**Problem to work on**
Pull every line with "baseurl" from the data.

»»

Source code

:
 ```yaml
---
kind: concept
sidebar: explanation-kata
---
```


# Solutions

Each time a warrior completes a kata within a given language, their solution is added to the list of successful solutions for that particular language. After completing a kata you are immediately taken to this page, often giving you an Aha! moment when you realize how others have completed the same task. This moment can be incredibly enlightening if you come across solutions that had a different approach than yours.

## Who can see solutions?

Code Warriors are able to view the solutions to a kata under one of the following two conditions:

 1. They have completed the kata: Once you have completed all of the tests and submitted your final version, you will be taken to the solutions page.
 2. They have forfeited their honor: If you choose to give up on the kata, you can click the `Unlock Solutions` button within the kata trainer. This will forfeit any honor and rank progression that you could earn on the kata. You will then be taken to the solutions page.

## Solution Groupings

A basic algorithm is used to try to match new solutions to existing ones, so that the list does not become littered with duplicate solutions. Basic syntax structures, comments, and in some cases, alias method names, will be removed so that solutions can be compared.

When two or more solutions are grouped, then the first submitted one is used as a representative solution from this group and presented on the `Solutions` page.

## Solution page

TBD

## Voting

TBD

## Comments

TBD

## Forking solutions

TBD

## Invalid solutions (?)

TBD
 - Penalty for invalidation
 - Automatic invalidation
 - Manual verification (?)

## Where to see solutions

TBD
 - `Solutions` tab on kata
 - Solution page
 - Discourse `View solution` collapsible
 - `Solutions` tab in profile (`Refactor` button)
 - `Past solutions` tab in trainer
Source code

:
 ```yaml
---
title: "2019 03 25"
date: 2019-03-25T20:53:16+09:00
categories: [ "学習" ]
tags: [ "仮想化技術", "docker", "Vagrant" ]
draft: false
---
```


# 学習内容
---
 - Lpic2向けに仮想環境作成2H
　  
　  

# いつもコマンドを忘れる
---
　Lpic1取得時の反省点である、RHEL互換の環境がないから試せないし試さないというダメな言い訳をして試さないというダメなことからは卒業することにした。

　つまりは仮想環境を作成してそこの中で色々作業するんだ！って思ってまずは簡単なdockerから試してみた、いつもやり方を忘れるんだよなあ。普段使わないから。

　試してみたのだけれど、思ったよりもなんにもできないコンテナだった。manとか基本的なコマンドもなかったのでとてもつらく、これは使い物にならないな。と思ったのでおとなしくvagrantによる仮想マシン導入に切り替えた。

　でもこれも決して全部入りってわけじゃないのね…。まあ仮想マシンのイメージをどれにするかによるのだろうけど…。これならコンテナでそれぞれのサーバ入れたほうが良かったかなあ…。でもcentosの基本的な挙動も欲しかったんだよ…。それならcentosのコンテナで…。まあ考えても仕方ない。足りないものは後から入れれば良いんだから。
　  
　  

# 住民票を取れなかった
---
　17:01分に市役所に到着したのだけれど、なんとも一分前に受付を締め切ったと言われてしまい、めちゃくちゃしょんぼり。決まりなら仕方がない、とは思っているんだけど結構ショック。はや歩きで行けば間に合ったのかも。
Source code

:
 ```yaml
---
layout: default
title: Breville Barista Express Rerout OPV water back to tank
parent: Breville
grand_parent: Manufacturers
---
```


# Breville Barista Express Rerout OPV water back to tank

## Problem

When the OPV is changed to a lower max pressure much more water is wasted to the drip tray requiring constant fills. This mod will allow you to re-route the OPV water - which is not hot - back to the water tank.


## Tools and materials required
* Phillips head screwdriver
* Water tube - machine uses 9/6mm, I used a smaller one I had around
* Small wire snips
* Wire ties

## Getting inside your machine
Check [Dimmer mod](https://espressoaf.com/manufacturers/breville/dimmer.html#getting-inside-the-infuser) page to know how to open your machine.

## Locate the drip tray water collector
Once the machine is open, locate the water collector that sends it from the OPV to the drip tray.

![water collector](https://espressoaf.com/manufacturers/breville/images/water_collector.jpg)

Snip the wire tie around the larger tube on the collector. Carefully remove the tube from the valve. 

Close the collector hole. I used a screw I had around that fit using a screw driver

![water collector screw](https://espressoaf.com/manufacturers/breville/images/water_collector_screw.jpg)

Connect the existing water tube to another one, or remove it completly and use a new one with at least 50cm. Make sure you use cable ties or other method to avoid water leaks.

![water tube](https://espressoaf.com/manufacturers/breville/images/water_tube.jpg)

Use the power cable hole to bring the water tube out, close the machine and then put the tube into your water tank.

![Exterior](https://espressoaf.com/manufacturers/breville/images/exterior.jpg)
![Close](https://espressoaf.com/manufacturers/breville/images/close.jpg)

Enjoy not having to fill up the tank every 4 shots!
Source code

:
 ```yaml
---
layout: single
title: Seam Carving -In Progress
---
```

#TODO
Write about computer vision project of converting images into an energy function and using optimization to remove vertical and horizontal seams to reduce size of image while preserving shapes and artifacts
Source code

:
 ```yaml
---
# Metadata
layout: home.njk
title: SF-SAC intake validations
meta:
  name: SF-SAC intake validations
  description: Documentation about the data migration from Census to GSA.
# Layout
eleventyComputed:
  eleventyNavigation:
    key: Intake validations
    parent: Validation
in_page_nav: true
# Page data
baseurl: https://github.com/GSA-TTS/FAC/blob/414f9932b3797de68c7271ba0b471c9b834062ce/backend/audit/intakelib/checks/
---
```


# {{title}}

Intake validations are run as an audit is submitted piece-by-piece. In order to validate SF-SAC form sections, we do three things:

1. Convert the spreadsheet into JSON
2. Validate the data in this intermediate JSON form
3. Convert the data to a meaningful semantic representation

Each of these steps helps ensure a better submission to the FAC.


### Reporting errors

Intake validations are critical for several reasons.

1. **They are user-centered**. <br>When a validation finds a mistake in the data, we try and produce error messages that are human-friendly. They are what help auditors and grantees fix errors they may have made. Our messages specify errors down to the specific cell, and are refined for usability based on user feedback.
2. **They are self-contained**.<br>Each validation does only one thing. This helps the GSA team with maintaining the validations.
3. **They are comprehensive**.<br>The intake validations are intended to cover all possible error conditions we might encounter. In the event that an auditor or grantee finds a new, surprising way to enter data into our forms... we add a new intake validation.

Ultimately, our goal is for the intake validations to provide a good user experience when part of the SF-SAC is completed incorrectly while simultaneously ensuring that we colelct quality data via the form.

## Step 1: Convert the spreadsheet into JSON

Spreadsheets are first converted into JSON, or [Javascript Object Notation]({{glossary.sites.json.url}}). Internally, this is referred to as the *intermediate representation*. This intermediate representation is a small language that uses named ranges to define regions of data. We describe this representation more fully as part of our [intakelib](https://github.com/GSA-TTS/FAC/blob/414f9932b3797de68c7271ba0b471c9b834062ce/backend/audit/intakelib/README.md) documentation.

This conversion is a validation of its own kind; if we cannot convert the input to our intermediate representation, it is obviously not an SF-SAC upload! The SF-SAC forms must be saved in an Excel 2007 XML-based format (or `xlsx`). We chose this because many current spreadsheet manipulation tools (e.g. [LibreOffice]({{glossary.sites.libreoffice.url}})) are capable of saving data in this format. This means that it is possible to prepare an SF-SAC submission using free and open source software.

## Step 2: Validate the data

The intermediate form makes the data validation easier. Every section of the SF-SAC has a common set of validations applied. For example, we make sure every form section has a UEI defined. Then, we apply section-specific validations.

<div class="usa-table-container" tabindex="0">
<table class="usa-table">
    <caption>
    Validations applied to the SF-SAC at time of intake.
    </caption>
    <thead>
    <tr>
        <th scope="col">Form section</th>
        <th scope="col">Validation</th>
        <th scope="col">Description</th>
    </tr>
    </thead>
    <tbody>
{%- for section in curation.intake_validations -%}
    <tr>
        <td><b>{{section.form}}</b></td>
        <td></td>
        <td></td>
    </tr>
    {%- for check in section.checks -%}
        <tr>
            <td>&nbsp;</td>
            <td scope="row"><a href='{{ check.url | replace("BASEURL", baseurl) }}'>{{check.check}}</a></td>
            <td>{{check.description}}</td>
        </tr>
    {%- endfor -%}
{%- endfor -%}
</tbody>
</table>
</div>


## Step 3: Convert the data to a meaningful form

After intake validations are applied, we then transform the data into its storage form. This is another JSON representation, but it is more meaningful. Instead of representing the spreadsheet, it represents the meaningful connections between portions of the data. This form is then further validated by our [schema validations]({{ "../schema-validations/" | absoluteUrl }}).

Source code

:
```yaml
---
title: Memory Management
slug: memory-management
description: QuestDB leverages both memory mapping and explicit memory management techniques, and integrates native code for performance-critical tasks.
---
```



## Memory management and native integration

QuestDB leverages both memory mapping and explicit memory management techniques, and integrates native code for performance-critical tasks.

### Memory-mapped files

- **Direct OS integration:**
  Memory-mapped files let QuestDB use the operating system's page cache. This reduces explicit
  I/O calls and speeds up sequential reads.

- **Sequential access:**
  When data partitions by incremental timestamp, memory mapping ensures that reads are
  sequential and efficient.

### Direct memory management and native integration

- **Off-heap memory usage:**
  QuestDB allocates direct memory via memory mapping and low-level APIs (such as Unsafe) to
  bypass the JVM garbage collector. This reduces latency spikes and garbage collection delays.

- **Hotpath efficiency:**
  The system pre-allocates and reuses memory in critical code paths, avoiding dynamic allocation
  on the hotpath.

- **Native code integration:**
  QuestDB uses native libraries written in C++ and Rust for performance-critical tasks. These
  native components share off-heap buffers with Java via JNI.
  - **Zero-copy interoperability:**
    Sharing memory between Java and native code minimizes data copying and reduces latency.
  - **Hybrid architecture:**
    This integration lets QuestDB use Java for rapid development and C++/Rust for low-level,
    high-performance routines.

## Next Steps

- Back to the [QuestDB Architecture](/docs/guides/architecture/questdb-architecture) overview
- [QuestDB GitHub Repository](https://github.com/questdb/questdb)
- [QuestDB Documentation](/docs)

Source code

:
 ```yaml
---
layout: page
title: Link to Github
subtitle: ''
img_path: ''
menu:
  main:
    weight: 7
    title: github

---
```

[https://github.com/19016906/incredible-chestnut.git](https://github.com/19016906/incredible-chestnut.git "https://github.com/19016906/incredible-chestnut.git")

««

**Output below**
baseurl: https://github.com/GSA-TTS/FAC/blob/414f9932b3797de68c7271ba0b471c9b834062ce/backend/audit/intakelib/checks/
            <td scope="row"><a href='{{ check.url | replace("BASEURL", baseurl) }}'>{{check.check}}</a></td>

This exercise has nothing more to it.